Defining Azure Synapse Analytics connection parameters with Spark Universal

Complete the Azure Synapse Analytics connection configuration with Spark Universal in the Spark configuration tab of the Run view of your Spark Batch Job. This configuration is effective on a per-Job basis.

Important: Spark Pools is the only service of Azure Synapse Analytics supported for Spark Jobs in Talend Studio.

Before you begin

You must already have a Synapse workspace and an Apache Spark pool set up. For more information, see Creating a Synapse workspace and Create a new serverless Apache Spark pool using the Azure portal from the official Microsoft Documentation.

Procedure

Enter the basic configuration information to connect to Azure Synapse:

Parameter	Usage
Endpoint	Enter the Development endpoint from your Azure Synapse account. You can find it in the Overview section of your Azure Synapse workspace.
Authorization token	Enter the token generated for your Azure Synapse account. Information noteNote: To generate a token you need to enter the following command: curl -X post -H "Content-Type: application/x-www-form-urlencoded" -d 'client_id=<YourClientID>&scope=https://dev.azuresynapse.net/.default&client_secret=<YourClientSecret>&grant_type=client_credentials' 'https://login.microsoftonline.com/<YourTenantID>/oauth2/v2.0/token' You can retrieve your Client ID, Client Secret, and Tenant ID from your Azure Portal. The authentication to Azure Synapse is performed using Azure Active Directory application. For more information on how to register to Azure Active Directory, see Use the portal to create an Azure AD application and service principal that can access resources from the official Microsoft documentation. Information noteImportant: The token is valid for one hour. After that, regenerate it to avoid a 401 Not authorized error.
Apache Spark pools	Enter, in double quotation marks, the name of the Apache Spark Pool to be used. Information noteNote: On Azure Synapse workspace side, make sure that: the Autoscale option in Basic settings and the Automatic pausing option in Additional settings are enabled when creating an Apache Spark pool the selected Apache Spark version is set to 3.0 (preview)
Poll interval when retrieving Job status (in ms)	Enter, without the quotation marks, the time interval (in milliseconds) at the end of which you want Talend Studio to ask Spark for the status of your Job. The default value is 3000, meaning 30 seconds.
Maximum number of consecutive statuses missing	Enter the maximum number of times Talend Studio should retry to get a status when there is no status response. The default value is 10.

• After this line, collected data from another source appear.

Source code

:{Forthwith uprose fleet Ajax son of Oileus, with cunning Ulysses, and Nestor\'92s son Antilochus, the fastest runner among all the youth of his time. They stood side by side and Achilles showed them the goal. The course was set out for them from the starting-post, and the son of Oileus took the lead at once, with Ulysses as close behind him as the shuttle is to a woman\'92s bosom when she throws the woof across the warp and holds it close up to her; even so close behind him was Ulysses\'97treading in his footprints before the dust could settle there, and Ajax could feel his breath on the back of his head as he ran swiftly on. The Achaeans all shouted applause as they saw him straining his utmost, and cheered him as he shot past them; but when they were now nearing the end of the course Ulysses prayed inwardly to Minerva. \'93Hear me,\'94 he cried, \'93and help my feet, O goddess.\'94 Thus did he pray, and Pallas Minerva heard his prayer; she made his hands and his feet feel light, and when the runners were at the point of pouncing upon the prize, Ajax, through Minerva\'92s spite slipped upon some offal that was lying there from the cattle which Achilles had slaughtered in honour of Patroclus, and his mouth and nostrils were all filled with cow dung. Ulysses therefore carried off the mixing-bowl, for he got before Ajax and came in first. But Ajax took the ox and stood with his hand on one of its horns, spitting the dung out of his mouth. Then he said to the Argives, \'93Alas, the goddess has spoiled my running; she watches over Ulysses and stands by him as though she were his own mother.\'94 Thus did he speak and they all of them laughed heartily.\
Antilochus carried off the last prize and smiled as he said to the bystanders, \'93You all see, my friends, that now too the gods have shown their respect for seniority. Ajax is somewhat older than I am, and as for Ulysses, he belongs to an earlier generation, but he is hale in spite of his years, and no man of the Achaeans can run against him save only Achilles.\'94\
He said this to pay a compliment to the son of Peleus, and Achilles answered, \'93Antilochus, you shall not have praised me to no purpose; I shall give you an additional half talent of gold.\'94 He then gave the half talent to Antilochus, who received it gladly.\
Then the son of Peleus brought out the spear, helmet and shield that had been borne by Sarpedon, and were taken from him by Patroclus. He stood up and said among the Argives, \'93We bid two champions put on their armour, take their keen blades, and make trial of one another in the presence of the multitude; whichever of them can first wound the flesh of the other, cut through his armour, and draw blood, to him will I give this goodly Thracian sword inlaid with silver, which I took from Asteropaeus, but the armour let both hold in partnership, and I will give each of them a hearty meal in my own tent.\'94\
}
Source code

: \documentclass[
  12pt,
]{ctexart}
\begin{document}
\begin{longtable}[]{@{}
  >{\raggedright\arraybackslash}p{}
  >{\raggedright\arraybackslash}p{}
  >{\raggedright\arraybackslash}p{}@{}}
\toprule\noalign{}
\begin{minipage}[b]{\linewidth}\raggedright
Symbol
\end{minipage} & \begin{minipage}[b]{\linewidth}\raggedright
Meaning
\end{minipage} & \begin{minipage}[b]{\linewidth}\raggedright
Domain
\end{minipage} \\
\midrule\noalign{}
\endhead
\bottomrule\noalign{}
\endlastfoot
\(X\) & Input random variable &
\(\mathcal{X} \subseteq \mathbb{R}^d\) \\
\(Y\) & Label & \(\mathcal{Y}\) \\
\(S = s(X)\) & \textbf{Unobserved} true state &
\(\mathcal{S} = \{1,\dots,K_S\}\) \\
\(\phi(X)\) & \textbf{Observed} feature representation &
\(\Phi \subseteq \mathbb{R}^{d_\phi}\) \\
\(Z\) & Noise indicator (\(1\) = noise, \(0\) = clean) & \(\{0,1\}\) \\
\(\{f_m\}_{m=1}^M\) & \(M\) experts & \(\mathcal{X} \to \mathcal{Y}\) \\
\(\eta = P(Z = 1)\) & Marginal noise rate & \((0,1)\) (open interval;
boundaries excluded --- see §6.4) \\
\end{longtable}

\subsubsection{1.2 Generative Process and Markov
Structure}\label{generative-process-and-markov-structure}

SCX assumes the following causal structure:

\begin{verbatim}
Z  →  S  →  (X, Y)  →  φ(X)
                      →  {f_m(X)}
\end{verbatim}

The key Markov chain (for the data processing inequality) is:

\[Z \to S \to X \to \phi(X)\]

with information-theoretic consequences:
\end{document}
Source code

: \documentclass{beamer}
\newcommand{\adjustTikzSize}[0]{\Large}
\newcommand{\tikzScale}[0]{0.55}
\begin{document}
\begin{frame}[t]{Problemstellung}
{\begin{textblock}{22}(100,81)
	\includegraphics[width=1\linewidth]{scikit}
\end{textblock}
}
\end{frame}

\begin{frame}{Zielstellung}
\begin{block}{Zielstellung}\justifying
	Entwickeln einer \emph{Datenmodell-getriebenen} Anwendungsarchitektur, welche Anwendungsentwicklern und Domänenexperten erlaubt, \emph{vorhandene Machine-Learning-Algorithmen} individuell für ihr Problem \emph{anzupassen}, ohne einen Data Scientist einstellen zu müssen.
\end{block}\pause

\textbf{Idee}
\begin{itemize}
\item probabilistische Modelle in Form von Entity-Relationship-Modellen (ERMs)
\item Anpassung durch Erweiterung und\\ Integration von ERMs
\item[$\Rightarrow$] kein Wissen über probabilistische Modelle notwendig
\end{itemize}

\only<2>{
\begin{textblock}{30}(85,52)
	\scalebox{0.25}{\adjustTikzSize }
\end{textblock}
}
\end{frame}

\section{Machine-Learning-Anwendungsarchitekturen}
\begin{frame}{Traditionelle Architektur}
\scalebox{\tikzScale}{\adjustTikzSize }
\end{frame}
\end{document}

Enter the basic storage information of Azure Synapse:

Parameter	Usage
Authentication method	Select the authentication mode to be used from the drop-down list: Secret Key Azure Active Directory
Storage	Select the storage to be used in the drop-down list. ADLS Gen2 is the default storage for Azure Synapse Analytics workspace. If you are using Azure Active Directory authentication, make sure the application is linked to ADLS Gen2 with granted role Storage Blob Data Contribution.
Hostname	Enter the Primary ADLS Gen2 account from your Azure Synapse account. You can find it in the Overview section of your Azure Synapse workspace.
Container	Enter the Primary ADLS Gen2 file storage from your Azure Synapse account. You can find it in the Overview section of your Azure Synapse workspace.
Username	Enter the storage account name linked to your Azure Synapse workspace. This property is only available when you select Secret Key from the Authentication method drop-down list.
Password	Enter the access keys linked to your Azure Synapse workspace. For more information about how to retrieve your access keys, see View account access keys from the official Microsoft documentation. This property is only available when you select Secret Key from the Authentication method drop-down list.
Directory ID	Enter the directory ID linked to your Azure Active Directory application. You can retrieve your ID from the Azure Active Directory > Overview tab of your Azure portal. This property is only available when you select Azure Active Directory from the Authentication method drop-down list.
Application ID	Enter the application ID linked to your Azure Active Directory application. You can retrieve your ID from the Azure Active Directory > Overview tab of your Azure portal. This property is only available when you select Azure Active Directory from the Authentication method drop-down list.
Use certificate to authenticate	Select this check box to authenticate to your Azure Active Directory application using a certificate and then enter the location in which the certificate is stored in the Path to certificate field. Make sure you upload the certificate in the Certificates & secrets > Certificates section of your Azure Active Directory application. For more information about certificates, see the official Microsoft documentation. This property is only available when you select Azure Active Directory from the Authentication method drop-down list.
Client key	Enter the client key linked to your Azure Active Directory application. You can generate the client key from the Certificates & secrets tab of your Azure portal. This property is only available when you select Azure Active Directory from the Authentication method drop-down list and when you clear the Use certificate to authentication check box.
Deployment Blob	Enter the location in which you want to store the current Job and its dependent libraries in your storage.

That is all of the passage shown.